Akie

Total population
- c. 5,268

Regions with significant populations
- Tanzania Manyara Region (Hanang District)

Languages
- Massai - adopted Akie

Religion
- Traditional African religions

Related ethnic groups
- Hadza, Sandawe, Ogiek - who like their relatives in Tanzania are one of the perls of originally khoisan-speaking hunter-gatherer cultures.

= Akie people =

Ethnic group from Manyara Region of Tanzania

The Akie (sometimes called Mósiro, which is an Akie clan name, or Akiek, which is also used for the Okiek) are a Tanzanian ethnic and linguistic people living in south western Simanjiro District of Manyara Region. In 2000 the Akie population was counted at 5,268. The Akie, like other hunter-gatherer peoples in Kenya and Tanzania, are sometimes called by the derogatory and misleading term Dorobo or Wandorobo. The Akie were featured by Bruce Parry in the BBC series "Tribe" (10th episode, 2007). They live around 150 miles south east of Olduvai Gorge

== Exonym ==
The Akie are sometimes officially called Dorobo or Wandorobo, which is a derogatory Swahili exonym for them. This Swahili exonym is derived from the Maa words "Ol-dóróboni" and "Il-Tóróbo," which mean "people without cattle".

==Lifestyle==
The Akie are one of the last actual hunter-gatherer groups left on the African savanna. Beside hunting they collect honey, which involves 'steaming' out the bees, making it possible for to reach into the hive and grab the honey. They enjoy beer which they make from honey. Due to competition for land with the Maasai, they have recently been more reliant on maize, although this rarely produces enough food to last year around.
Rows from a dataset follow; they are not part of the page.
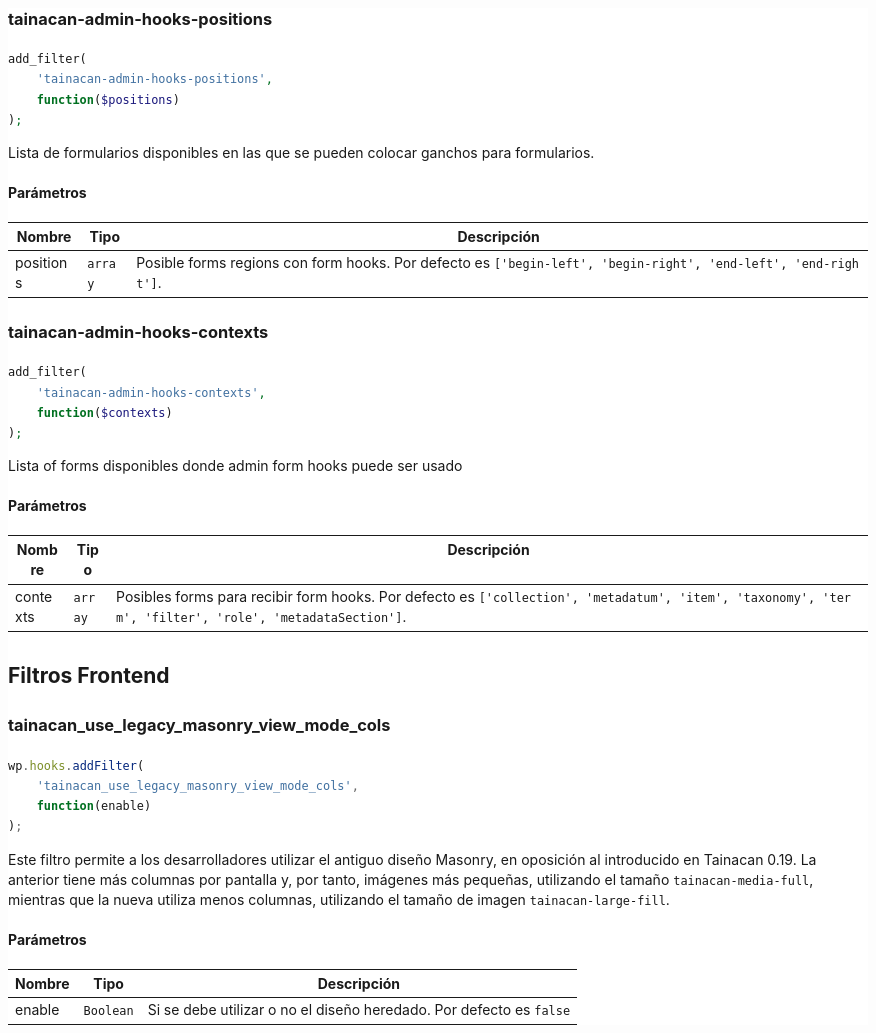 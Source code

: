 ### tainacan-admin-hooks-positions

```php
add_filter(
    'tainacan-admin-hooks-positions',
    function($positions)
);
```

Lista de formularios disponibles en las que se pueden colocar ganchos para formularios.

#### Parámetros

| Nombre      | Tipo    | Descripción                                                                                                   |
| --------- | ------- | ------------------------------------------------------------------------------------------------------------- |
| positions | `array` | Posible forms regions con form hooks. Por defecto es `['begin-left', 'begin-right', 'end-left', 'end-right']`. |

### tainacan-admin-hooks-contexts

```php
add_filter(
    'tainacan-admin-hooks-contexts',
    function($contexts)
);
```

Lista of forms disponibles donde admin form hooks puede ser usado

#### Parámetros

| Nombre     | Tipo    | Descripción                                                                                                    |
| -------- | ------- | ------------------------------------------------------------------------------------------------------------------------------------------------- |
| contexts | `array` | Posibles forms para recibir form hooks. Por defecto es `['collection', 'metadatum', 'item', 'taxonomy', 'term', 'filter', 'role', 'metadataSection']`. |

## Filtros Frontend

### tainacan_use_legacy_masonry_view_mode_cols

```js
wp.hooks.addFilter(
    'tainacan_use_legacy_masonry_view_mode_cols',
    function(enable)
);
```

Este filtro permite a los desarrolladores utilizar el antiguo diseño Masonry, en oposición al introducido en Tainacan 0.19. La anterior tiene más columnas por pantalla y, por tanto, imágenes más pequeñas, utilizando el tamaño `tainacan-media-full`, mientras que la nueva utiliza menos columnas, utilizando el tamaño de imagen `tainacan-large-fill`.

#### Parámetros

| Nombre   | Tipo      | Descripción                                                          |
| ------ | --------- | -------------------------------------------------------------------- |
| enable | `Boolean` | Si se debe utilizar o no el diseño heredado. Por defecto es `false` |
The Akie's closest ethnic and linguistic relatives may be the Ogiek who live farther north in Tanzania and mainly Kenya. They may have been farmers, but were forced to migrate south and resume a hunter-gatherer lifestyle after some hardship.
The Akie used to cover the Maasai Steppe, but now agriculture, poaching and other hunters have diminished the natural resources forcing the Akie into a bitter rivalry with the Maasai over land and water.